Trustworthiness and transparency are essential for the clinical adoption of artificial intelligence (AI) in healthcare and biomedical research. Recent deep research systems aim to accelerate evidence-grounded scientific discovery by integrating AI agents with multi-hop information retrieval, reasoning, and synthesis. However, most existing systems lack explicit and inspectable criteria for evidence appraisal, creating a risk of compounding errors and making it difficult for researchers and clinicians to assess the reliability of their outputs. In parallel, current benchmarking approaches rarely evaluate performance on complex, real-world medical questions. Here, we introduce DeepER-Med, a Deep Evidence-based Research framework for Medicine with an agentic AI system. DeepER-Med frames deep medical research as an explicit and inspectable workflow of evidence-based generation, consisting of three modules: research planning, agentic collaboration, and evidence synthesis.
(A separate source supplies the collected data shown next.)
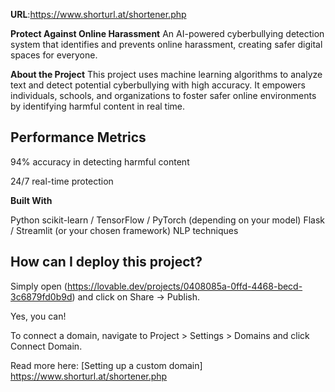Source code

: 

**URL**:https://www.shorturl.at/shortener.php


 **Protect Against Online Harassment**
An AI-powered cyberbullying detection system that identifies and prevents online harassment, creating safer digital spaces for everyone.



**About the Project**
This project uses machine learning algorithms to analyze text and detect potential cyberbullying with high accuracy. It empowers individuals, schools, and organizations to foster safer online environments by identifying harmful content in real time.

##  Performance Metrics

94% accuracy in detecting harmful content

24/7 real-time protection

**Built With**

Python
scikit-learn / TensorFlow / PyTorch (depending on your model)
Flask / Streamlit (or your chosen framework)
NLP techniques

## How can I deploy this project?

Simply open (https://lovable.dev/projects/0408085a-0ffd-4468-becd-3c6879fd0b9d) and click on Share -> Publish.



Yes, you can!

To connect a domain, navigate to Project > Settings > Domains and click Connect Domain.

Read more here: [Setting up a custom domain] https://www.shorturl.at/shortener.php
To support realistic evaluation, we also present DeepER-MedQA, an evidence-grounded dataset comprising 100 expert-level research questions derived from authentic medical research scenarios and curated by a multidisciplinary panel of 11 biomedical experts. Expert manual evaluation demonstrates that DeepER-Med consistently outperforms widely used production-grade platforms across multiple criteria, including the generation of novel scientific insights. We further demonstrate the practical utility of DeepER-Med through eight real-world clinical cases. Human clinician assessment indicates that DeepER-Med's conclusions align with clinical recommendations in seven cases, highlighting its potential for medical research and decision support.